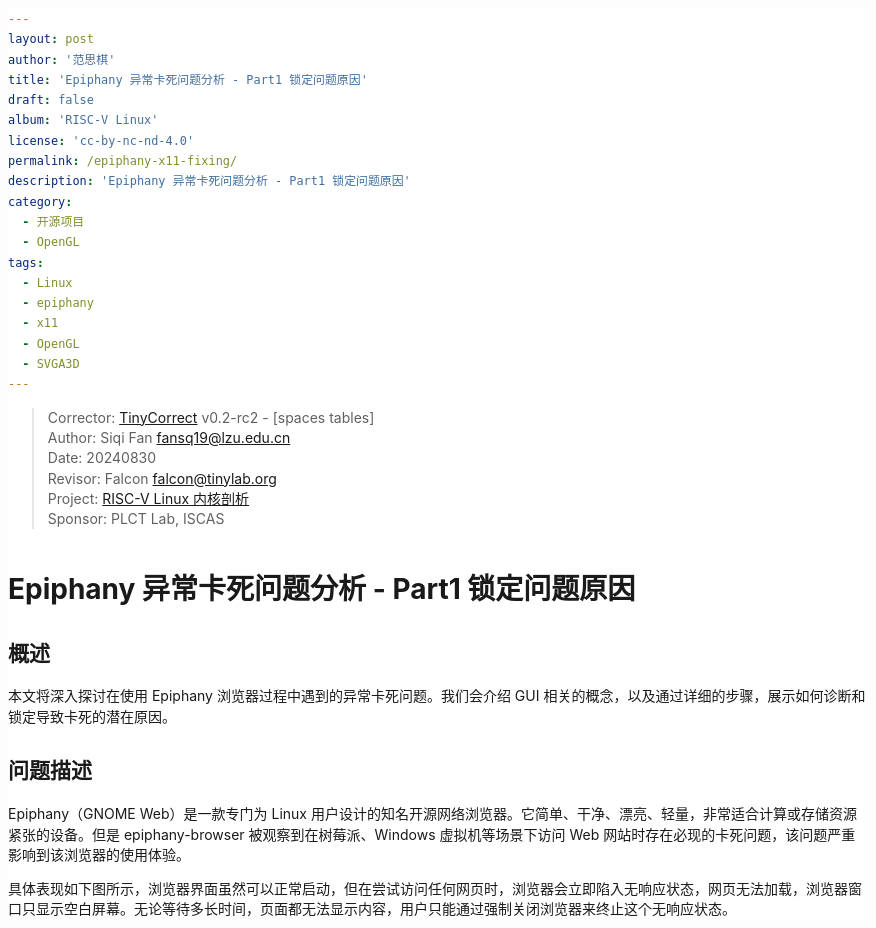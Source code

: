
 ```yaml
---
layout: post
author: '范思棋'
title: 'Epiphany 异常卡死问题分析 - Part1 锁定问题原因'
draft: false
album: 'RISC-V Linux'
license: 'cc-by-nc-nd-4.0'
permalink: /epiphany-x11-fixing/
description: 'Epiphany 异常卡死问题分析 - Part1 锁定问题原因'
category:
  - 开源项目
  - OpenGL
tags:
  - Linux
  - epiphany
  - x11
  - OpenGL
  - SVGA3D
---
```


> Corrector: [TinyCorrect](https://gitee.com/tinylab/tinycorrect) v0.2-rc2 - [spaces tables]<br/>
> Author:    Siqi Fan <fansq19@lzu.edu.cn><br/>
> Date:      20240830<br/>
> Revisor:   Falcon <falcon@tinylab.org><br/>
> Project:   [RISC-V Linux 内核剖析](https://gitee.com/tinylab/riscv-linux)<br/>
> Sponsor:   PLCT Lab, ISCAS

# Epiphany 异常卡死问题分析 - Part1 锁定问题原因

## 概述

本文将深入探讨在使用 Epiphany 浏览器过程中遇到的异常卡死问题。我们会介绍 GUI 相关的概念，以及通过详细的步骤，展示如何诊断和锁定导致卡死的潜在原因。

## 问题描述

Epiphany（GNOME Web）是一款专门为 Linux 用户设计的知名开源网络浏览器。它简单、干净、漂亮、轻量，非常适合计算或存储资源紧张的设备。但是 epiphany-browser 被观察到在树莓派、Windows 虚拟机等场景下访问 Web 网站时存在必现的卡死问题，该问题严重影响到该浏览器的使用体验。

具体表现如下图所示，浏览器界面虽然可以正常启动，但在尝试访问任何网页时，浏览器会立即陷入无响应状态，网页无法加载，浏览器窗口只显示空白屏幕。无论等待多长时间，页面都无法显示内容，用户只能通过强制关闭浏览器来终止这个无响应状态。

-- -- --

The expected output is every line from the material above where "gitee" can be found.

> Corrector: [TinyCorrect](https://gitee.com/tinylab/tinycorrect) v0.2-rc2 - [spaces tables]<br/>
> Project:   [RISC-V Linux 内核剖析](https://gitee.com/tinylab/riscv-linux)<br/>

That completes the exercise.